» INSTRUCTIONS FOR THE TASK
Repeat word for word, please, only the lines from the one that includes "# teamClassSettings resource type" through the final line of the data.

» SUPPLIED MATERIAL
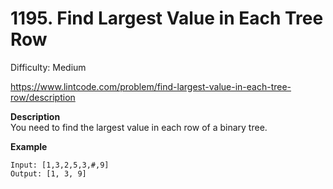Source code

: # 1195. Find Largest Value in Each Tree Row

Difficulty: Medium

https://www.lintcode.com/problem/find-largest-value-in-each-tree-row/description

**Description**  
You need to find the largest value in each row of a binary tree.

**Example**  
```
Input: [1,3,2,5,3,#,9]
Output: [1, 3, 9]
```
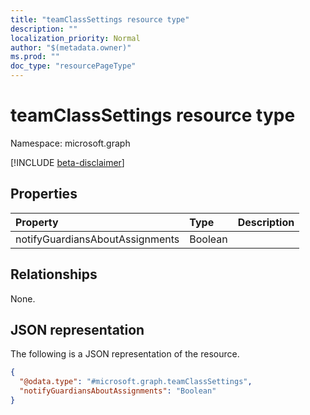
 ```yaml
---
title: "teamClassSettings resource type"
description: ""
localization_priority: Normal
author: "$(metadata.owner)"
ms.prod: ""
doc_type: "resourcePageType"
---
```


# teamClassSettings resource type

Namespace: microsoft.graph

[!INCLUDE [beta-disclaimer](../../includes/beta-disclaimer.md)]

## Properties

| Property                        | Type    | Description |
| :------------------------------ | :------ | :---------- |
| notifyGuardiansAboutAssignments | Boolean |             |

## Relationships

None.

## JSON representation

The following is a JSON representation of the resource.

<!-- {
  "blockType": "resource",
  "@odata.type": "microsoft.graph.teamClassSettings",
}
-->

```json
{
  "@odata.type": "#microsoft.graph.teamClassSettings",
  "notifyGuardiansAboutAssignments": "Boolean"
}
```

» ANSWER BELOW
# teamClassSettings resource type

Namespace: microsoft.graph

[!INCLUDE [beta-disclaimer](../../includes/beta-disclaimer.md)]

## Properties

| Property                        | Type    | Description |
| :------------------------------ | :------ | :---------- |
| notifyGuardiansAboutAssignments | Boolean |             |

## Relationships

None.

## JSON representation

The following is a JSON representation of the resource.

<!-- {
  "blockType": "resource",
  "@odata.type": "microsoft.graph.teamClassSettings",
}
-->

```json
{
  "@odata.type": "#microsoft.graph.teamClassSettings",
  "notifyGuardiansAboutAssignments": "Boolean"
}
```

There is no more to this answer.